Reputation: 319
I write a function to convert wstring to string.If I remove the code setlocale(LC_CTYPE, "") the program goes wrong.I refer to cplusplus read the doc.
C string containing the name of a C locale. These are system specific, but at least the two following locales must exist:
"C" Minimal "C" locale
"" Environment's default localeIf the value of this parameter is NULL, the function does not make any changes to the current locale, but the name of the current locale is still returned by the function.
my code here,source code from cplusplus.com(I add some chinese character):
/* wcstombs example */
#include <stdio.h> /* printf */
#include <stdlib.h> /* wcstombs, wchar_t(C) */
#include <locale.h> /* setlocale */
int main()
{
setlocale(LC_CTYPE, "");
const wchar_t str[] = L"中国、wcstombs example";
char buffer[64];
int ret;
printf ("wchar_t string: %ls \n",str);
ret = wcstombs ( buffer, str, sizeof(buffer) );
if (ret==64)
buffer[63]='\0';
if (ret)
printf ("length:%d,multibyte string: %s \n",ret,buffer);
return 0;
}
If I remove the code setlocale(LC_CTYPE, ""),the program does not run as I expect. My question is :"If I run in different machine,the program will differ? As the doc say,if the locale is "" ,function does not make any changes to the current locale,but the name of the current locale is still returned by the funciton." Because the current locale in different machine may differ?
Here is a my c++ version of convert wstring with string,while string to wstring do not need function setlocale,and the program runs well:
/*
string converts to wstring
*/
std::wstring s2ws(const std::string& src)
{
std::wstring res = L"";
size_t const wcs_len = mbstowcs(NULL, src.c_str(), 0);
std::vector<wchar_t> buffer(wcs_len + 1);
mbstowcs(&buffer[0], src.c_str(), src.size());
res.assign(buffer.begin(), buffer.end() - 1);
return res;
}
/*
wstring converts to string
*/
std::string ws2s(const std::wstring & src)
{
setlocale(LC_CTYPE, "");
std::string res = "";
size_t const mbs_len = wcstombs(NULL, src.c_str(), 0);
std::vector<char> buffer(mbs_len + 1);
wcstombs(&buffer[0], src.c_str(), buffer.size());
res.assign(buffer.begin(), buffer.end() - 1);
return res;
}
Upvotes: 0
Views: 929
Reputation: 558
If the second argument to setlocale is NULL, it does nothing apart from returning the current locale. But you're not doing that. You're sending it a string entirely consisting of a single nil byte, aka ""

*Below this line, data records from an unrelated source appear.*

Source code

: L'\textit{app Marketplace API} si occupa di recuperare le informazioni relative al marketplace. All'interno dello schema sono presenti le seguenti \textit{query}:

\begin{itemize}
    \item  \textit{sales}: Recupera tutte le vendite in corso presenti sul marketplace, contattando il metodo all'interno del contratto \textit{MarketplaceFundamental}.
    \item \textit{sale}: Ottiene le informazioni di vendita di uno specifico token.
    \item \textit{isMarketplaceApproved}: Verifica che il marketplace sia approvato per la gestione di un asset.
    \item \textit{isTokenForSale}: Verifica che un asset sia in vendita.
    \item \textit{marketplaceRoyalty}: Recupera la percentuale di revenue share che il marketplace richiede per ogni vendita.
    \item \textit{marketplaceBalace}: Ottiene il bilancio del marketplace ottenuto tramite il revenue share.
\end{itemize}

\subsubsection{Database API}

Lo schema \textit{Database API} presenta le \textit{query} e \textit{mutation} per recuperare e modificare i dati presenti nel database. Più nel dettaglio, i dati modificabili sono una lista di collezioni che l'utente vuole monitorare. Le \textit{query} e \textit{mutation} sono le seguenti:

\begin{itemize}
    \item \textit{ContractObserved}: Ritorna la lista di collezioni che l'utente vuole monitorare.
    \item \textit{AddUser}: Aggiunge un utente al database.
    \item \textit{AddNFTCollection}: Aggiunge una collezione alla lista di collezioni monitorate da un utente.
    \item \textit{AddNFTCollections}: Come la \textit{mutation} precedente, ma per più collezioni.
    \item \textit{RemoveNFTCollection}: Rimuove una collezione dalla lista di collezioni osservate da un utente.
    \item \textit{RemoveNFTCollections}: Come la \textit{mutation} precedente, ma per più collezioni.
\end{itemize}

. My setlocale man page says
If locale is an empty string, "", each part of the locale that should be modified is set according to the environment variables. The details are implementation-dependent.
So what this is doing for you is setting the locale to whatever the user has specified or to the system default.
Without running setlocale at all presumably leaves the current locale either uninitialized or NULL on your system, which is why your program fails without that setting.
Two other man pages for stuff you're using say
The behavior of mbstowcs() depends on the LC_CTYPE category of the current locale.
The behavior of wcstombs() depends on the LC_CTYPE category of the current locale.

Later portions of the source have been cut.